WORK REQUEST
Could you filter the records below and keep only the lines with the word "Running"?

EXTRACTED INFORMATION
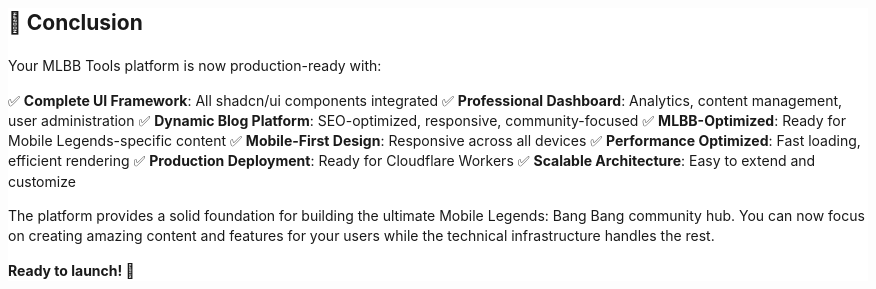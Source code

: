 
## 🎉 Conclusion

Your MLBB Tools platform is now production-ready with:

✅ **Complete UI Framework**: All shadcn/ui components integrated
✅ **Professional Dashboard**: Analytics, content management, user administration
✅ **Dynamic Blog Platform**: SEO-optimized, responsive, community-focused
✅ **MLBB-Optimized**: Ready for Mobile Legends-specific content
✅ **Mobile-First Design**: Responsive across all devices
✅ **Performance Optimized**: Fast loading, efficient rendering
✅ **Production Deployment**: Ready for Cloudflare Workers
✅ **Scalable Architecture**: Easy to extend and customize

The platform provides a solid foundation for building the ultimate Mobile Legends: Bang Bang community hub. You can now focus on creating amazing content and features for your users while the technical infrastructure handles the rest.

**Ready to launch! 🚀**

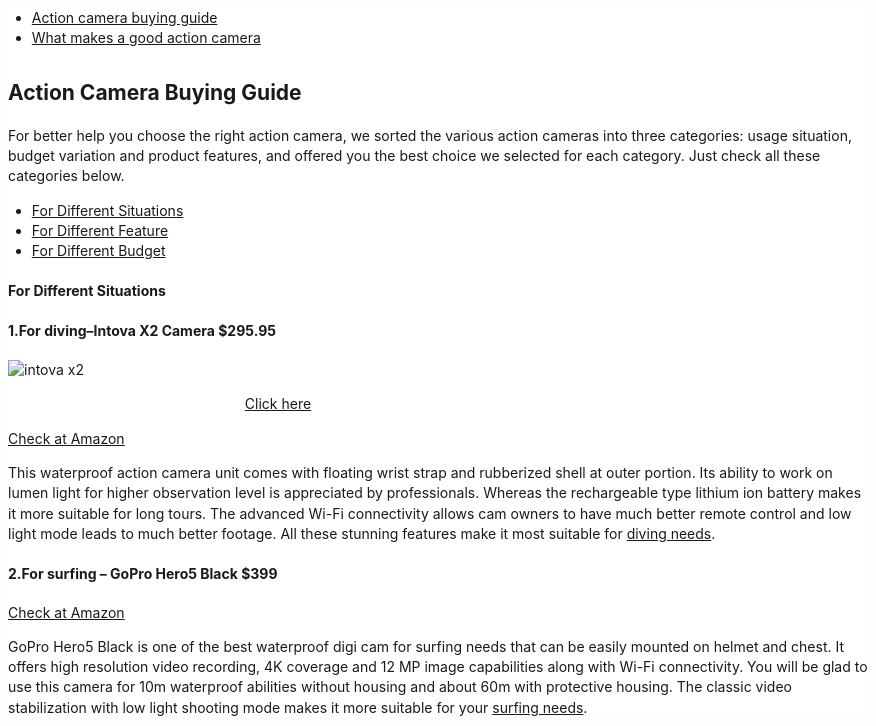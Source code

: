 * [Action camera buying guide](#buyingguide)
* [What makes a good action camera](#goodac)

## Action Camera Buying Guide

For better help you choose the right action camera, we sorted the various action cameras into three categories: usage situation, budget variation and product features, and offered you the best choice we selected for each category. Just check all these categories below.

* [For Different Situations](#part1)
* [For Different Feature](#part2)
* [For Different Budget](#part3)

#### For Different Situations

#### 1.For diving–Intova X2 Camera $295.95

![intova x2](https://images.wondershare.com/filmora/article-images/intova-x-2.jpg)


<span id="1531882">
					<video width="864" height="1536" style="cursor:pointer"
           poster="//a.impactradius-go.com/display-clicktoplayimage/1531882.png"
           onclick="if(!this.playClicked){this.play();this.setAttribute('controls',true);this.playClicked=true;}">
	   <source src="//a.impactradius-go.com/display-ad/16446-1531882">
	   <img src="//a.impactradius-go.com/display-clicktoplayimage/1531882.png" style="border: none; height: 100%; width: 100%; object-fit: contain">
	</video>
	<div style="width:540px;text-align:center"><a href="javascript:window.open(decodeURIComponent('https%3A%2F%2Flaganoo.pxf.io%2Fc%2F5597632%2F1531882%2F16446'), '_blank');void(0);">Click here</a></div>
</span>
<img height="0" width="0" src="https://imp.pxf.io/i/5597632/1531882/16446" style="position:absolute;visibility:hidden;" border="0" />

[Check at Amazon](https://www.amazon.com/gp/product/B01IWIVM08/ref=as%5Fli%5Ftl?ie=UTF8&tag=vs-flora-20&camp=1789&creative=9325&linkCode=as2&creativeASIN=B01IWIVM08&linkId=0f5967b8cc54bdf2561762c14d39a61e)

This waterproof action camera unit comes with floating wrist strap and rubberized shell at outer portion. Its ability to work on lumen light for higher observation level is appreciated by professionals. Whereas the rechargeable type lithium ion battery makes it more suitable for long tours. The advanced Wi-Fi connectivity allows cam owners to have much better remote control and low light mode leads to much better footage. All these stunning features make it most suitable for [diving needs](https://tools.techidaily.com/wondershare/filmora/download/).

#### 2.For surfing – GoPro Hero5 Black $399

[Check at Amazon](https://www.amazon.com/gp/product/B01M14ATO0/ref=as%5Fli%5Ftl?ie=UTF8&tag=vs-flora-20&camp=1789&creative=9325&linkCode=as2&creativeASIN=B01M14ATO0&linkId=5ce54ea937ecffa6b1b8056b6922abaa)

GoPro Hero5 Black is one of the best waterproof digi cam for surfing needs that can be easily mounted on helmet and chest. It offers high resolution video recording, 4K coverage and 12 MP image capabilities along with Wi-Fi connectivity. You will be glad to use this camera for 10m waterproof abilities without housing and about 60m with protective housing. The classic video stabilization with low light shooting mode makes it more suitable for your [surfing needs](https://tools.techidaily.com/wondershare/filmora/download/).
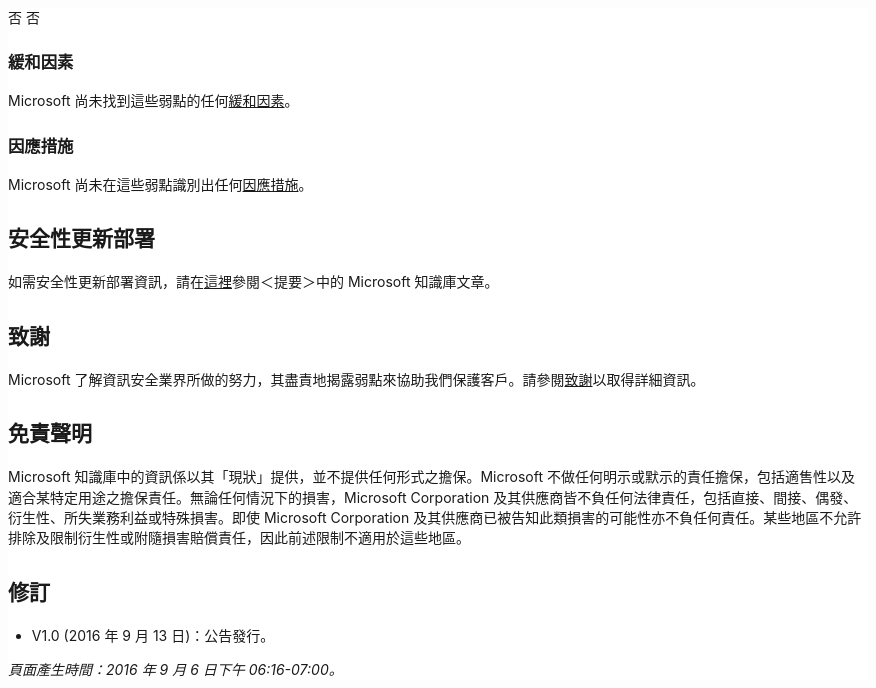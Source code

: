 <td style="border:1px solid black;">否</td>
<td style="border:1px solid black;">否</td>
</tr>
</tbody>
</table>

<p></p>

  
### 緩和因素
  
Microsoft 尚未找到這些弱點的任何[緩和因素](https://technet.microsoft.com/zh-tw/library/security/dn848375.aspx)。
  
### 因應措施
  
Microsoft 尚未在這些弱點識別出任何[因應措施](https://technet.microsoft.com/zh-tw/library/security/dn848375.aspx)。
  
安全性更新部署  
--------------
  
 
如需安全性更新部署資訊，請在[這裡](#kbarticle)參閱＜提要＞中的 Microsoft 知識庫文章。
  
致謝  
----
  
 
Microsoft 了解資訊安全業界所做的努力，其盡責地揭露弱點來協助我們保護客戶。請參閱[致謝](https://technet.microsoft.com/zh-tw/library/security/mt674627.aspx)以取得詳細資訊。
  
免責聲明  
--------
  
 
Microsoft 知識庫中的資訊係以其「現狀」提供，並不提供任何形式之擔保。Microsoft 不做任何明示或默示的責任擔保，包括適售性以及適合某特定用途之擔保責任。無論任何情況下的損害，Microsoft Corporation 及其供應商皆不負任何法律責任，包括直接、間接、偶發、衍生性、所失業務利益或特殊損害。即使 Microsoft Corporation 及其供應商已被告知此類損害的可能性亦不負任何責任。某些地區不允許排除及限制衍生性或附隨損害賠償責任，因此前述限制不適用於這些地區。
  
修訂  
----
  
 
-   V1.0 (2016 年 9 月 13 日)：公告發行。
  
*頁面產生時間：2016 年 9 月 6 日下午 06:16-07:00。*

--

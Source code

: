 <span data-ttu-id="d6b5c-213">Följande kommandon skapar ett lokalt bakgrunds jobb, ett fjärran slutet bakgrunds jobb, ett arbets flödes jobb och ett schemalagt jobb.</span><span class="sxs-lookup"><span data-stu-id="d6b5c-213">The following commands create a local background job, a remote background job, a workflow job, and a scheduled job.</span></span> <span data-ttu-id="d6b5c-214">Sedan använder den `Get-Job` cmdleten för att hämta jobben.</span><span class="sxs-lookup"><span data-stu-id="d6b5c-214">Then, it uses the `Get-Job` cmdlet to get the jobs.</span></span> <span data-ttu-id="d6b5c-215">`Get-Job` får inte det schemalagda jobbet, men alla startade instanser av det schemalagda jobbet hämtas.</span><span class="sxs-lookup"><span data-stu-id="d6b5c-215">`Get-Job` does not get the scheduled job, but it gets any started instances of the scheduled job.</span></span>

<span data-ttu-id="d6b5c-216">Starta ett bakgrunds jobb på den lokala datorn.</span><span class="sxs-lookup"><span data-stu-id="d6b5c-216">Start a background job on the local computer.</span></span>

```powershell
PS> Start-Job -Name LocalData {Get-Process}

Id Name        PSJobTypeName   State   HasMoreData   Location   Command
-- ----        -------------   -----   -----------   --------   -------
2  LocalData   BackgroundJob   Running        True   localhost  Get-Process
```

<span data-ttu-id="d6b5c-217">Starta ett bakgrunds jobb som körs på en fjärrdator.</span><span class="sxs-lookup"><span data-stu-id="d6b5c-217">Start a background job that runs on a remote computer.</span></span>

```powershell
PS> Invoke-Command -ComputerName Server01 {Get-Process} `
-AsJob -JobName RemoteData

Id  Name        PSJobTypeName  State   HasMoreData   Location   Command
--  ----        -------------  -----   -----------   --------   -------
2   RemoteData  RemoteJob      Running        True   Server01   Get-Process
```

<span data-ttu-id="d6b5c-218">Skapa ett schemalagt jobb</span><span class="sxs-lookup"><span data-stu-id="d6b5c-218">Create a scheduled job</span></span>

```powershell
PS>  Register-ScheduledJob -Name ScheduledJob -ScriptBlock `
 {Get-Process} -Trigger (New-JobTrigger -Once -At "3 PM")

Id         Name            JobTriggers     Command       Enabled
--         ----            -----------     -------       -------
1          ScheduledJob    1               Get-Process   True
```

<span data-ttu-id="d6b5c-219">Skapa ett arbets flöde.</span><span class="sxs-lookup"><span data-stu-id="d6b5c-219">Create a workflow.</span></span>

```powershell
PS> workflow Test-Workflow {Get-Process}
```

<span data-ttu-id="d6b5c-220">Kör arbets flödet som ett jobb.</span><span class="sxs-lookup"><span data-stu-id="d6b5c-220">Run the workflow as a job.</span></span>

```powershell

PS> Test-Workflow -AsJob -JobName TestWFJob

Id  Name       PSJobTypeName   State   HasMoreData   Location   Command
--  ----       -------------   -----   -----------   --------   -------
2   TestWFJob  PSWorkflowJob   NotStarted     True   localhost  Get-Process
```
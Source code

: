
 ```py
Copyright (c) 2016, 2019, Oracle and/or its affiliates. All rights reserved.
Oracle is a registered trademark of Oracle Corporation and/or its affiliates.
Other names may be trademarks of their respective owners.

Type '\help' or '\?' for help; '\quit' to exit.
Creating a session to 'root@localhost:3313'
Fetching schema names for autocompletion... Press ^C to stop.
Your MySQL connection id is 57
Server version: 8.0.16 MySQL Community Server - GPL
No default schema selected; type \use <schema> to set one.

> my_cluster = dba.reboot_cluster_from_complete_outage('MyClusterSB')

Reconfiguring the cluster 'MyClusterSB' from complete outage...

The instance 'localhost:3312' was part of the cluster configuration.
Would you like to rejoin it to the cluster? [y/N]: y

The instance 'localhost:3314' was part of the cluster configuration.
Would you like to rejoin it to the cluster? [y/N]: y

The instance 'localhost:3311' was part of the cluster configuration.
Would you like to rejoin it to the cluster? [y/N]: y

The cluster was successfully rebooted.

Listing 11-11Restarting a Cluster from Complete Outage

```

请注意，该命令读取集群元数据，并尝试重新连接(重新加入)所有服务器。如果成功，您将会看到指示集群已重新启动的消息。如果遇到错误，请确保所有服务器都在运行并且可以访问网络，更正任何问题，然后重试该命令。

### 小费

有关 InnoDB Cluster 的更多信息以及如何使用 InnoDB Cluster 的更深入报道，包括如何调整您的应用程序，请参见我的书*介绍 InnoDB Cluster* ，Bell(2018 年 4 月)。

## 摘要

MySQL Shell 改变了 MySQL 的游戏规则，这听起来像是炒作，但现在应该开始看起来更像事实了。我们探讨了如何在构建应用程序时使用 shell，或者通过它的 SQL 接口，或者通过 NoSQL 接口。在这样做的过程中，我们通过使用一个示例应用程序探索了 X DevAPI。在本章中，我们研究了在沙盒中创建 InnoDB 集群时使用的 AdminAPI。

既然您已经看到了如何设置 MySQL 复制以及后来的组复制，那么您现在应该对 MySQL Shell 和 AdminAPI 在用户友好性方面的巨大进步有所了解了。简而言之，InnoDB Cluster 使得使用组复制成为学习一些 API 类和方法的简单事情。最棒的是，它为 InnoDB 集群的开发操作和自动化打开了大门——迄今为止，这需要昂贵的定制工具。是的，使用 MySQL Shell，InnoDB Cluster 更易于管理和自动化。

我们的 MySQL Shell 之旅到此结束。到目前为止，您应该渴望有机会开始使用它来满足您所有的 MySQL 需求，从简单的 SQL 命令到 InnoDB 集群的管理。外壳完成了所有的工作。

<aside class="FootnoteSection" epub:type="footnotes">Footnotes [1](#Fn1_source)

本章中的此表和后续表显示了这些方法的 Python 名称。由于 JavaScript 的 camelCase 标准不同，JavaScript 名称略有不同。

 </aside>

OUTPUT
2  LocalData   BackgroundJob   Running        True   localhost  Get-Process
2   RemoteData  RemoteJob      Running        True   Server01   Get-Process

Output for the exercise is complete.